■ **Directions**: The line with "## Repo-Chatbot" marks the start; write out that line and all following lines through the end of the listing, exactly.

■ **Records provided**:

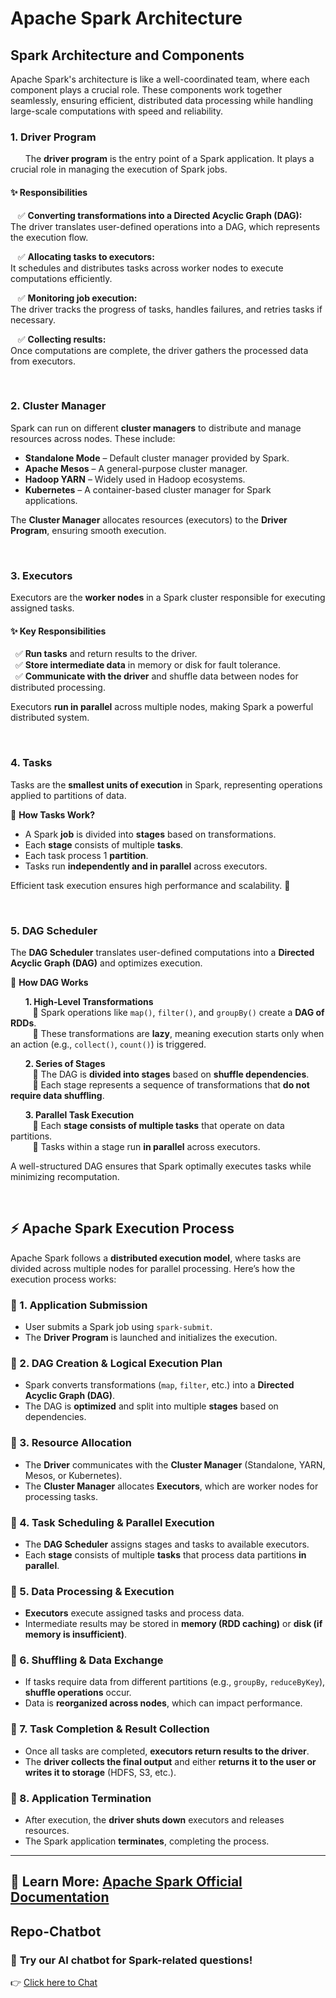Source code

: # Apache Spark Architecture

## Spark Architecture and Components

Apache Spark's architecture is like a well-coordinated team, where each component plays a crucial role. These components work together seamlessly, ensuring efficient, distributed data processing while handling large-scale computations with speed and reliability.

### **1. Driver Program**

&nbsp;&nbsp;&nbsp;&nbsp;&nbsp;&nbsp;The **driver program** is the entry point of a Spark application. It plays a crucial role in managing the execution of Spark jobs.

#### ✨ **Responsibilities**

&nbsp;&nbsp;&nbsp;✅ **Converting transformations into a Directed Acyclic Graph (DAG):**  
  The driver translates user-defined operations into a DAG, which represents the execution flow.

&nbsp;&nbsp;&nbsp;✅ **Allocating tasks to executors:**  
  It schedules and distributes tasks across worker nodes to execute computations efficiently.

&nbsp;&nbsp;&nbsp;✅ **Monitoring job execution:**  
  The driver tracks the progress of tasks, handles failures, and retries tasks if necessary.

&nbsp;&nbsp;&nbsp;✅ **Collecting results:**  
  Once computations are complete, the driver gathers the processed data from executors.


&nbsp;

### **2. Cluster Manager**  

Spark can run on different **cluster managers** to distribute and manage resources across nodes. These include:  

- **Standalone Mode** – Default cluster manager provided by Spark.  
- **Apache Mesos** – A general-purpose cluster manager.  
- **Hadoop YARN** – Widely used in Hadoop ecosystems.  
- **Kubernetes** – A container-based cluster manager for Spark applications.  

The **Cluster Manager** allocates resources (executors) to the **Driver Program**, ensuring smooth execution.

&nbsp;

### **3. Executors**  

Executors are the **worker nodes** in a Spark cluster responsible for executing assigned tasks.  

#### ✨ **Key Responsibilities**  
&nbsp;&nbsp;✅ **Run tasks** and return results to the driver.  
&nbsp;&nbsp;✅ **Store intermediate data** in memory or disk for fault tolerance.  
&nbsp;&nbsp;✅ **Communicate with the driver** and shuffle data between nodes for distributed processing.  

Executors **run in parallel** across multiple nodes, making Spark a powerful distributed system.

&nbsp;

### **4. Tasks**  

Tasks are the **smallest units of execution** in Spark, representing operations applied to partitions of data.  

📌 **How Tasks Work?**  
- A Spark **job** is divided into **stages** based on transformations.  
- Each **stage** consists of multiple **tasks**.
-  Each task process 1 **partition**.  
- Tasks run **independently and in parallel** across executors.  

Efficient task execution ensures high performance and scalability. 🚀

&nbsp;


### **5. DAG Scheduler**  

The **DAG Scheduler** translates user-defined computations into a **Directed Acyclic Graph (DAG)** and optimizes execution.

📌 **How DAG Works**


&nbsp;&nbsp;&nbsp;&nbsp;&nbsp;&nbsp;**1. High-Level Transformations**  
   &nbsp;&nbsp;&nbsp;&nbsp;&nbsp;&nbsp;&nbsp;&nbsp; 🔸  Spark operations like `map()`, `filter()`, and `groupBy()` create a **DAG of RDDs**.  
   &nbsp;&nbsp;&nbsp;&nbsp;&nbsp;&nbsp;&nbsp;&nbsp; 🔸  These transformations are **lazy**, meaning execution starts only when an action (e.g., `collect()`, `count()`) is triggered.  

&nbsp;&nbsp;&nbsp;&nbsp;&nbsp;&nbsp;**2. Series of Stages**  
   &nbsp;&nbsp;&nbsp;&nbsp;&nbsp;&nbsp;&nbsp;&nbsp; 🔸  The DAG is **divided into stages** based on **shuffle dependencies**.  
   &nbsp;&nbsp;&nbsp;&nbsp;&nbsp;&nbsp;&nbsp;&nbsp; 🔸  Each stage represents a sequence of transformations that **do not require data shuffling**.  

 &nbsp;&nbsp;&nbsp;&nbsp;&nbsp;&nbsp;**3. Parallel Task Execution**  
   &nbsp;&nbsp;&nbsp;&nbsp;&nbsp;&nbsp;&nbsp;&nbsp; 🔸  Each **stage consists of multiple tasks** that operate on data partitions.  
   &nbsp;&nbsp;&nbsp;&nbsp;&nbsp;&nbsp;&nbsp;&nbsp; 🔸  Tasks within a stage run **in parallel** across executors.  
  
 

A well-structured DAG ensures that Spark optimally executes tasks while minimizing recomputation.

&nbsp;

## ⚡ Apache Spark Execution Process  

Apache Spark follows a **distributed execution model**, where tasks are divided across multiple nodes for parallel processing. Here’s how the execution process works:  

### 🔹 1. **Application Submission**  
- User submits a Spark job using `spark-submit`.  
- The **Driver Program** is launched and initializes the execution.  

### 🔹 2. **DAG Creation & Logical Execution Plan**  
- Spark converts transformations (`map`, `filter`, etc.) into a **Directed Acyclic Graph (DAG)**.  
- The DAG is **optimized** and split into multiple **stages** based on dependencies.  

### 🔹 3. **Resource Allocation**  
- The **Driver** communicates with the **Cluster Manager** (Standalone, YARN, Mesos, or Kubernetes).  
- The **Cluster Manager** allocates **Executors**, which are worker nodes for processing tasks.  

### 🔹 4. **Task Scheduling & Parallel Execution**  
- The **DAG Scheduler** assigns stages and tasks to available executors.  
- Each **stage** consists of multiple **tasks** that process data partitions **in parallel**.  

### 🔹 5. **Data Processing & Execution**  
- **Executors** execute assigned tasks and process data.  
- Intermediate results may be stored in **memory (RDD caching)** or **disk (if memory is insufficient)**.  

### 🔹 6. **Shuffling & Data Exchange**  
- If tasks require data from different partitions (e.g., `groupBy`, `reduceByKey`), **shuffle operations** occur.  
- Data is **reorganized across nodes**, which can impact performance.  

### 🔹 7. **Task Completion & Result Collection**  
- Once all tasks are completed, **executors return results to the driver**.  
- The **driver collects the final output** and either **returns it to the user or writes it to storage** (HDFS, S3, etc.).  

### 🔹 8. **Application Termination**  
- After execution, the **driver shuts down** executors and releases resources.  
- The Spark application **terminates**, completing the process.  

---
 

📌 **Learn More**: [Apache Spark Official Documentation](https://spark.apache.org/docs/latest/)
---

## Repo-Chatbot  

### 🚀 **Try our AI chatbot for Spark-related questions!**  

👉 [Click here to Chat](https://repo-chatbot.streamlit.app/)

■ **Result**:
## Repo-Chatbot  

### 🚀 **Try our AI chatbot for Spark-related questions!**  

👉 [Click here to Chat](https://repo-chatbot.streamlit.app/)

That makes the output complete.